BA Management Attacks Free Speach

According to the BBC 15 members of cabin crew have been suspended by BA management for allegedly making ‘inappropriate’ comments about the company on social networking sites. BA is claiming the comments were made on a UNITE forum while UNITE themselves say the comments were made on a Facebook site not connected with the union.

This cyber witch hunt is clearly part of a wider campaign to intimidate cabin crew in the run up to the second ballot for industrial action this month. However management is also using this opportunity to clamp down even further on the workforce. Staff at BA already have their right to free speech severely curtailed. Written into every BA worker’s contract is a pledge not to bring the company into disrepute in the press. Since management decides what constitutes disrepute what this in effect means is that every member of staff must sign up to a gagging order. For this reason members of BA staff who wish to discuss their industrial dispute with the media must do so anonymously or risk disciplinary procedures. Not content with this draconian internal regime management are now looking to extend this into the domain of social networking sites like Facebook, staff forums etc. There has been a long running battle on the BA Employment Policy Committee (the EPC is a joint management and union body where disciplinary procedures and general employment policy are discussed) between unions and management over whether comments on social networking sites can be made a formal breach of contract. Union reps have resisted management’s attempt to place further gagging orders on staff. True to form, BA management have decided to dispense with negotiations and simply imposed changes unilaterally.

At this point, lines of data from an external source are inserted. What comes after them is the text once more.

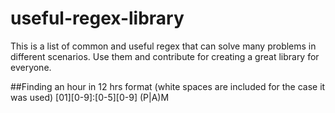 # useful-regex-library
This is a list of common and useful regex that can solve many problems in different scenarios. Use them and contribute for creating a great library for everyone.

##Finding an hour in 12 hrs format
(white spaces are included for the case it was used)
 [01][0-9]:[0-5][0-9] (P|A)M
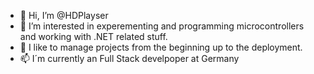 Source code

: - 👋 Hi, I’m @HDPlayser
- 👀 I’m interested in experementing and programming microcontrollers and working with .NET related stuff.
- 🤯 I like to manage projects from the beginning up to the deployment.
- 📫 I´m currently an Full Stack develpoper at Germany
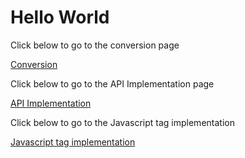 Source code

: <!DOCTYPE html>
<html>
  <HEAD>
<!-- Google Tag Manager -->
<script>(function(w,d,s,l,i){w[l]=w[l]||[];w[l].push({'gtm.start':
new Date().getTime(),event:'gtm.js'});var f=d.getElementsByTagName(s)[0],
j=d.createElement(s),dl=l!='dataLayer'?'&l='+l:'';j.async=true;j.src=
'https://www.googletagmanager.com/gtm.js?id='+i+dl;f.parentNode.insertBefore(j,f);
})(window,document,'script','dataLayer','GTM-TBHRNM9');</script>
<!-- End Google Tag Manager -->
  </HEAD>
<body>
  <!-- Google Tag Manager (noscript) -->
<noscript><iframe src="https://www.googletagmanager.com/ns.html?id=GTM-TBHRNM9"
height="0" width="0" style="display:none;visibility:hidden"></iframe></noscript>
<!-- End Google Tag Manager (noscript) -->
<h1>Hello World</h1>
<p>Click below to go to the conversion page</p>
       <a href="https://stevearnoldimpact.github.io/conversion.html">Conversion</a>
 
<p>Click below to go to the API Implementation page</p>
       <a href="https://stevearnoldimpact.github.io/api-implementation.html">API Implementation</a>
  
<p>Click below to go to the Javascript tag implementation</p>
       <a href="https://stevearnoldimpact.github.io/js-implementation.html">Javascript tag implementation</a>
  
  </body>
</html>
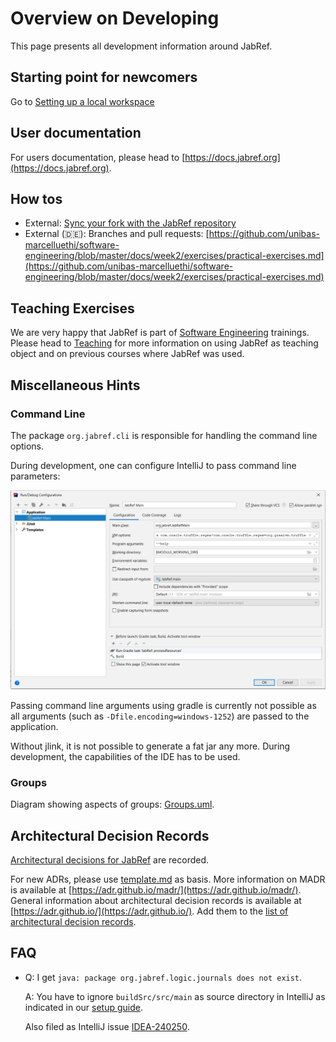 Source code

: # Overview on Developing

This page presents all development information around JabRef.

## Starting point for newcomers

Go to [Setting up a local workspace](https://devdocs.jabref.org/getting-into-the-code/guidelines-for-setting-up-a-local-workspace)

## User documentation

For users documentation, please head to [https://docs.jabref.org](https://docs.jabref.org).

## How tos

* External: [Sync your fork with the JabRef repository](https://help.github.com/articles/syncing-a-fork/)
* External \(🇩🇪\): Branches and pull requests: [https://github.com/unibas-marcelluethi/software-engineering/blob/master/docs/week2/exercises/practical-exercises.md](https://github.com/unibas-marcelluethi/software-engineering/blob/master/docs/week2/exercises/practical-exercises.md)

## Teaching Exercises

We are very happy that JabRef is part of [Software Engineering](https://en.wikipedia.org/wiki/Software_engineering) trainings. Please head to [Teaching](teaching.md) for more information on using JabRef as teaching object and on previous courses where JabRef was used.

## Miscellaneous Hints

### Command Line

The package `org.jabref.cli` is responsible for handling the command line options.

During development, one can configure IntelliJ to pass command line parameters:

![IntelliJ-run-configuration](.gitbook/assets/intellij-run-configuration-command-line%20%282%29%20%281%29.png)

Passing command line arguments using gradle is currently not possible as all arguments \(such as `-Dfile.encoding=windows-1252`\) are passed to the application.

Without jlink, it is not possible to generate a fat jar any more. During development, the capabilities of the IDE has to be used.

### Groups

Diagram showing aspects of groups: [Groups.uml](https://github.com/JabRef/jabref/tree/3b3716b1e05a0d3273c886e102a8efe5e96472e0/docs/Groups.uml).

## Architectural Decision Records

[Architectural decisions for JabRef](adr.md) are recorded.

For new ADRs, please use [template.md](https://github.com/JabRef/jabref/tree/3b3716b1e05a0d3273c886e102a8efe5e96472e0/docs/adr/template.md) as basis. More information on MADR is available at [https://adr.github.io/madr/](https://adr.github.io/madr/). General information about architectural decision records is available at [https://adr.github.io/](https://adr.github.io/). Add them to the [list of architectural decision records](adr.md).

## FAQ

* Q: I get `java: package org.jabref.logic.journals does not exist`.

  A: You have to ignore `buildSrc/src/main` as source directory in IntelliJ as indicated in our [setup guide](https://devdocs.jabref.org/getting-into-the-code/guidelines-for-setting-up-a-local-workspace).

  Also filed as IntelliJ issue [IDEA-240250](https://youtrack.jetbrains.com/issue/IDEA-240250).

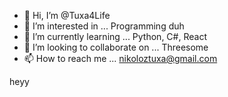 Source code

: - 👋 Hi, I’m @Tuxa4Life
- 👀 I’m interested in ... Programming duh 
- 🌱 I’m currently learning ... Python, C#, React
- 💞️ I’m looking to collaborate on ... Threesome
- 📫 How to reach me ... nikoloztuxa@gmail.com

<!---
Tuxa4Life/Tuxa4Life is a ✨ special ✨ repository because its `README.md` (this file) appears on your GitHub profile.
You can click the Preview link to take a look at your changes.
--->

heyy
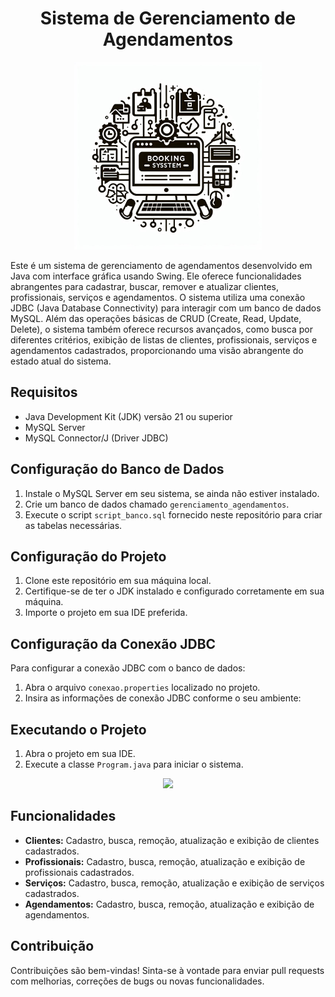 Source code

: <div align="center">
  
# Sistema de Gerenciamento de Agendamentos
  
<img src="https://github.com/luan-fb/Sistema-de-Agendamentos/blob/main/img/Logo.jpeg?raw=true?raw=true" width="300">
</div>


Este é um sistema de gerenciamento de agendamentos desenvolvido em Java com interface gráfica usando Swing. Ele oferece funcionalidades abrangentes para cadastrar, buscar, remover e atualizar clientes, profissionais, serviços e agendamentos. O sistema utiliza uma conexão JDBC (Java Database Connectivity) para interagir com um banco de dados MySQL. Além das operações básicas de CRUD (Create, Read, Update, Delete), o sistema também oferece recursos avançados, como busca por diferentes critérios, exibição de listas de clientes, profissionais, serviços e agendamentos cadastrados, proporcionando uma visão abrangente do estado atual do sistema. 

## Requisitos

- Java Development Kit (JDK) versão 21 ou superior
- MySQL Server
- MySQL Connector/J (Driver JDBC)

## Configuração do Banco de Dados

1. Instale o MySQL Server em seu sistema, se ainda não estiver instalado.
2. Crie um banco de dados chamado `gerenciamento_agendamentos`.
3. Execute o script `script_banco.sql` fornecido neste repositório para criar as tabelas necessárias.

## Configuração do Projeto

1. Clone este repositório em sua máquina local.
2. Certifique-se de ter o JDK instalado e configurado corretamente em sua máquina.
3. Importe o projeto em sua IDE preferida.

## Configuração da Conexão JDBC

Para configurar a conexão JDBC com o banco de dados:

1. Abra o arquivo `conexao.properties` localizado no projeto.
2. Insira as informações de conexão JDBC conforme o seu ambiente:

## Executando o Projeto

1. Abra o projeto em sua IDE.
2. Execute a classe `Program.java` para iniciar o sistema.

<div align="center">
<img src="https://github.com/luan-fb/Sistema-de-Agendamentos/blob/main/img/Programa%20.gif?raw=true?raw=true" width="600">
</div>

## Funcionalidades

- **Clientes:** Cadastro, busca, remoção, atualização e exibição de clientes cadastrados.
- **Profissionais:** Cadastro, busca, remoção, atualização e exibição de profissionais cadastrados.
- **Serviços:** Cadastro, busca, remoção, atualização e exibição de serviços cadastrados.
- **Agendamentos:** Cadastro, busca, remoção, atualização e exibição de agendamentos.

## Contribuição

Contribuições são bem-vindas! Sinta-se à vontade para enviar pull requests com melhorias, correções de bugs ou novas funcionalidades.
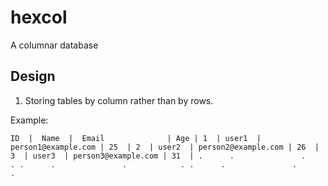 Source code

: # hexcol
A columnar database

## Design
1. Storing tables by column rather than by rows. 

Example:

`
 ID  |  Name  |  Email              | Age |
  1  | user1  | person1@example.com | 25  |
  2  | user2  | person2@example.com | 26  |
  3  | user3  | person3@example.com | 31  |
  .      .               .            .
  .      .               .            .
  .      .               .            .
`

This attack on the elementary right to free speech reveals a lot about the functioning of democracy in a capitalist society. Those of us living in Britain enjoy certain democratic rights that have been fought for and won over a number of years. However when those rights conflict with the money making process they can quickly come under attack from the bosses and their political shadows in the state. We have seen two blatant examples of this in the British Airways cabin crew dispute. Firstly, when the overwhelming democratic decision of over 11,000 cabin crew to strike was over-ridden by a single judge acting on a spurious technicality. Now we see 15 workers being hounded by management simply for speaking their minds.

This is not to say democratic rights are an illusion but it does mean that they are not a given. They must be fought for and defended. A UNITE spokesperson has said they will ‘vigorously defend’ their members.

A forceful collective response from all union members at British Airways is the best way to beat off this attack from a bullying management.